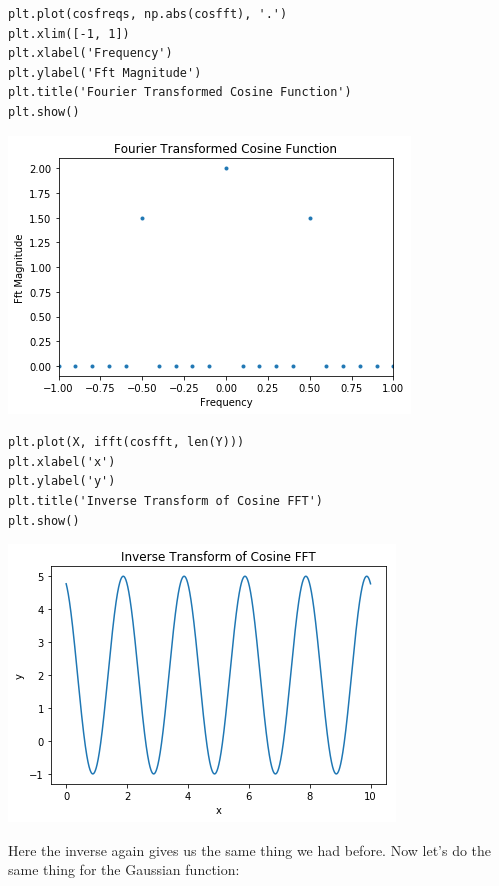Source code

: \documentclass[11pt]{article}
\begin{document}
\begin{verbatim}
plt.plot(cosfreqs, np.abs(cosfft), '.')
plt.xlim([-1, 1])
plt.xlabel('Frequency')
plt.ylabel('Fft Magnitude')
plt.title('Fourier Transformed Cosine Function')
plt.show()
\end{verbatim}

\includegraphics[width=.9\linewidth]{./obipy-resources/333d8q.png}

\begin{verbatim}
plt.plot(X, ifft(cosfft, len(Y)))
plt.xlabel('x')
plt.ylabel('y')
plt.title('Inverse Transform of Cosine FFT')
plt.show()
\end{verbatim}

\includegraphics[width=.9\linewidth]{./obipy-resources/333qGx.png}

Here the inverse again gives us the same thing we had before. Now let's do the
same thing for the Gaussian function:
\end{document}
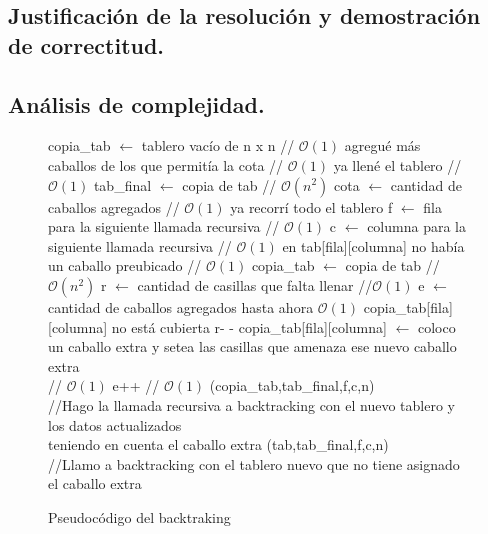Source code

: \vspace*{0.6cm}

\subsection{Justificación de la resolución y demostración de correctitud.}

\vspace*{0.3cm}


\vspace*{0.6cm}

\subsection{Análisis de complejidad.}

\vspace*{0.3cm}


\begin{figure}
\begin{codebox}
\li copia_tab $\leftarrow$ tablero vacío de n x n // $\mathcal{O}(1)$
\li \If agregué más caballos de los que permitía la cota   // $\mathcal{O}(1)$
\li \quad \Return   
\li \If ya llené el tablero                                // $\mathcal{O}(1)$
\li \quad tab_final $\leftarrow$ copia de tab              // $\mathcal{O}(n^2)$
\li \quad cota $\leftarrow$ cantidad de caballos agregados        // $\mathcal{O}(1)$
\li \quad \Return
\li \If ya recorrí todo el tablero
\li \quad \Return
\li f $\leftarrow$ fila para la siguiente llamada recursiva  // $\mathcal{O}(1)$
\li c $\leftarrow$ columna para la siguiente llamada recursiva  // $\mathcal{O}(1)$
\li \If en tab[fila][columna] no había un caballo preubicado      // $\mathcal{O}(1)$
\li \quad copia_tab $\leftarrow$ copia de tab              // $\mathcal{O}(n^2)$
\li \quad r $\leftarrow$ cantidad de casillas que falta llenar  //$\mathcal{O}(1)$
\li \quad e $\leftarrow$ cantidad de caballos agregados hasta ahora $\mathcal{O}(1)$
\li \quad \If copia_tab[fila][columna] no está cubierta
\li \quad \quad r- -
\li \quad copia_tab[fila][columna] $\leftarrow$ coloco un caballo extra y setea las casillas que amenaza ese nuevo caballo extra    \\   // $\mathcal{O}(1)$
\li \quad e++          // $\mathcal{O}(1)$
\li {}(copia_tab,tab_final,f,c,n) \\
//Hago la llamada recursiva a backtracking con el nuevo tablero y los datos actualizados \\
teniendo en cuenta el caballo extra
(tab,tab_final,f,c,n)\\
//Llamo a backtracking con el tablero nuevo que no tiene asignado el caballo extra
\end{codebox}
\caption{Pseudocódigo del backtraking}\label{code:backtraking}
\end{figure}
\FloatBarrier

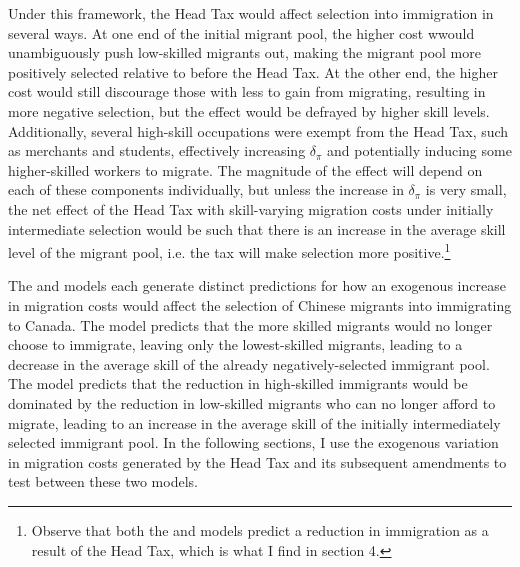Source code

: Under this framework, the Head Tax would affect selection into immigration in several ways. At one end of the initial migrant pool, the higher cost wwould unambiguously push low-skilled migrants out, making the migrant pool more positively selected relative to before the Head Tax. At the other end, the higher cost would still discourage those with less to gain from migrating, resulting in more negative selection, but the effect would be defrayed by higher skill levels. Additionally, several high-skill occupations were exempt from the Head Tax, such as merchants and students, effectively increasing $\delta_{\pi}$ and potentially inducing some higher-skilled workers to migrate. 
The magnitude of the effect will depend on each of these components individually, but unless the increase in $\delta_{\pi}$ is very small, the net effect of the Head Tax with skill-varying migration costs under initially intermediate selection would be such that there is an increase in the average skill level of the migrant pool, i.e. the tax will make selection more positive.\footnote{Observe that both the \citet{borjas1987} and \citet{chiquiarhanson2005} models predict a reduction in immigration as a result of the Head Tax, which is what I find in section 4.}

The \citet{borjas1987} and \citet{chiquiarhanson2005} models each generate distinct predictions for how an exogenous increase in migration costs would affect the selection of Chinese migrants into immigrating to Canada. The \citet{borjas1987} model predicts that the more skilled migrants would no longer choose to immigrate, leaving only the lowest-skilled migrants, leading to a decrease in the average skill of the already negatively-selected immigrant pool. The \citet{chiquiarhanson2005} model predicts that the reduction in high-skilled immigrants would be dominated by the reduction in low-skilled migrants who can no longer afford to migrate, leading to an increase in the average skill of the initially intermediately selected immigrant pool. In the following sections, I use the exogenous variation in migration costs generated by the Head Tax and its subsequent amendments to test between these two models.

**********

WHAT TO PRODUCE:
Return exactly the lines above from the line that has "en tab[fila][columna] no" through the line that has "r $\leftarrow$ cantidad", inclusive, and nothing else.

ANSWER TO THIS PROBLEM:
\li \If en tab[fila][columna] no había un caballo preubicado      // $\mathcal{O}(1)$
\li \quad copia_tab $\leftarrow$ copia de tab              // $\mathcal{O}(n^2)$
\li \quad r $\leftarrow$ cantidad de casillas que falta llenar  //$\mathcal{O}(1)$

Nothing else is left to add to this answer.